To change an objects speed, you must apply a force along the objects direction of motion
The magnetic field exerts a force on particles moving orthogonal to it
Therefore, no work can be done because the particle can only move orthogonal to the magnetic field
That being said, realize that this field is responsible for the circular, constant speed, motion
This is why earth’s magnetic field deflects, but doesn’t slow down, charged particles from outer space
27.5 Torque on a Current Loop; Magnetic Dipole Moment
#
Calculating the torque on a current loop in a magnetic field .$\vec B$
(a) Loop face parallel to .$\vec B$ field lines; (b) top view; (c) loop makes an angle to .$\vec B$, reducing the torque since the lever arm is reduced.

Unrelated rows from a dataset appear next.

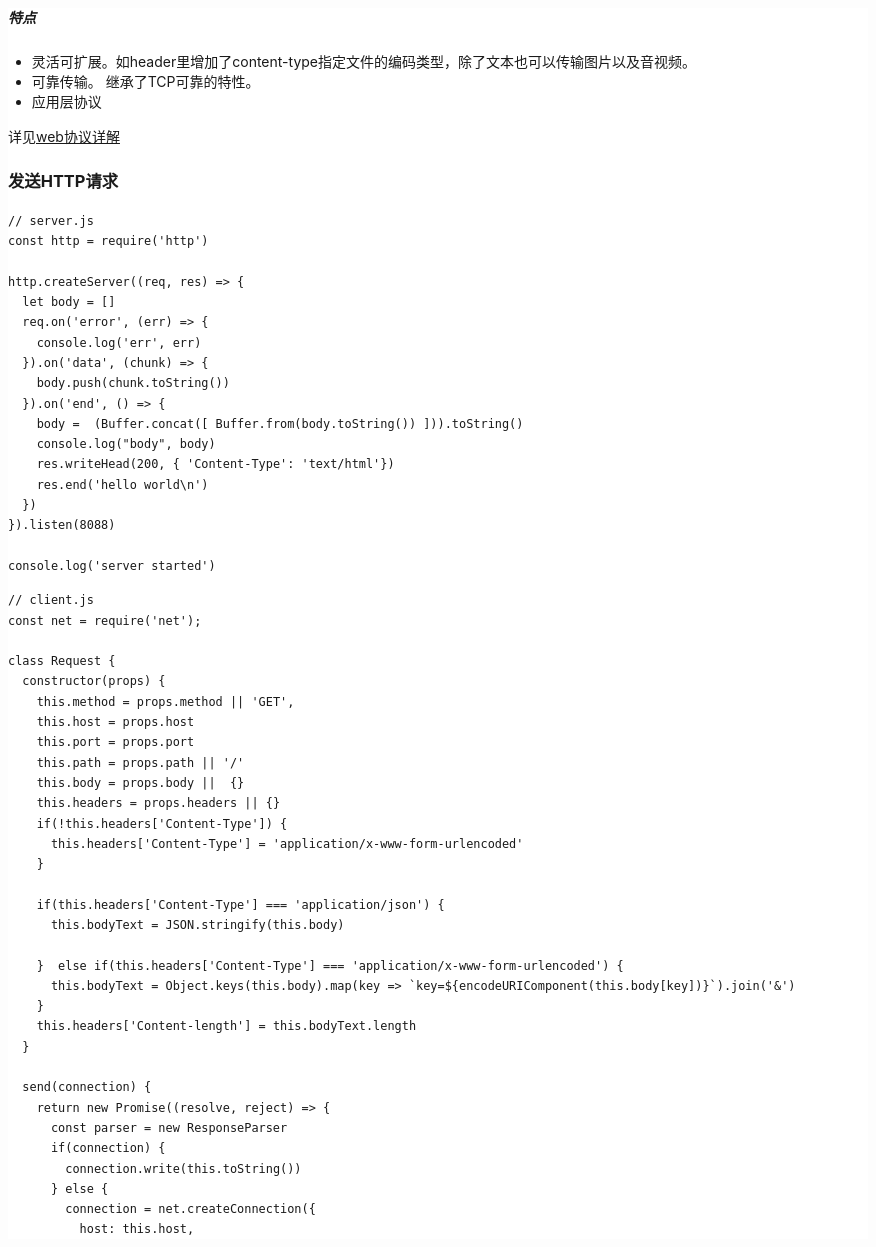 ##### 特点

- 灵活可扩展。如header里增加了content-type指定文件的编码类型，除了文本也可以传输图片以及音视频。
- 可靠传输。 继承了TCP可靠的特性。
- 应用层协议

详见[web协议详解](https://blog.wangguanwei.com/2020/03/29/web%E5%8D%8F%E8%AE%AE%E8%AF%A6%E8%A7%A3/#more)

### 发送HTTP请求

```
// server.js
const http = require('http')

http.createServer((req, res) => {
  let body = []
  req.on('error', (err) => {
    console.log('err', err)
  }).on('data', (chunk) => {
    body.push(chunk.toString())
  }).on('end', () => {
    body =  (Buffer.concat([ Buffer.from(body.toString()) ])).toString()
    console.log("body", body)
    res.writeHead(200, { 'Content-Type': 'text/html'})
    res.end('hello world\n')
  })
}).listen(8088)

console.log('server started')
```

```
// client.js
const net = require('net');

class Request {
  constructor(props) {
    this.method = props.method || 'GET',
    this.host = props.host
    this.port = props.port
    this.path = props.path || '/'
    this.body = props.body ||  {}
    this.headers = props.headers || {}
    if(!this.headers['Content-Type']) {
      this.headers['Content-Type'] = 'application/x-www-form-urlencoded'
    }

    if(this.headers['Content-Type'] === 'application/json') {
      this.bodyText = JSON.stringify(this.body)

    }  else if(this.headers['Content-Type'] === 'application/x-www-form-urlencoded') {
      this.bodyText = Object.keys(this.body).map(key => `key=${encodeURIComponent(this.body[key])}`).join('&')
    }
    this.headers['Content-length'] = this.bodyText.length
  }

  send(connection) {
    return new Promise((resolve, reject) => {
      const parser = new ResponseParser
      if(connection) {
        connection.write(this.toString())
      } else {
        connection = net.createConnection({
          host: this.host,
```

The vector .$\vec \mu$ is the “magnetic moment”.
When an electric current flows in a closed wire loop that’s in an external magnetic field, the magnetic force on the current can produce a torque
$$\tau = I aB \frac{b}{2} + I aB \frac{b}{2}$$
$$\dots = IabB$$
.$A = ab$ is the area of the loop
.$B$ is scalar of the magnetic field
Notice, the vertical (orthogonal) sections of wire experience no force from the magnetic field
If we have a coil of .$N$ loops of wire, the current is then .$NI$ so torque becomes
$$\tau = NIAB$$
We call .$\vec \mu = NI \vec A$ the magnetic dipole moment
The direction of .$\vec A$ (and thus .$\vec \mu$) is defined as perpendicular to the plane of the coil
We can then re-write our torque eq as
$$\vec \tau = NI \vec A \times \vec B$$
$$\dots \vec \tau = \vec \mu \times \vec B$$
Dipoles have some potential energy, found by
$$U = \int \tau d\theta = \int NIAB\sin\theta d \theta$$
$$\dots = -\mu B \cos\theta = - \vec \mu \cdot \vec B$$
(a) Visualizing magnetic field lines around a bar magnet, using iron filings and compass needles. The red end of the bar magnet is its north pole. The N pole of a nearby compass needle points away from the north pole of the magnet. (b) Diagram of magnetic field lines for a bar magnet.The Earth acts like a huge magnet. But its magnetic poles are not at the geographic poles (on the Earth’s rotation axis).
$$dF_\vec{B} = dq (\vec v \times \vec B) = dq\bigg(\frac{d\vec l}{dt}\times \vec B\bigg) = I (d\vec l \times \vec B)$$
$$\dots\ \vec F = I (\vec l \times \vec B) = I l b \sin\theta$$Force exerted by a uniform magnetic field on a moving charged particle (in this case, an electron) produces a circular path.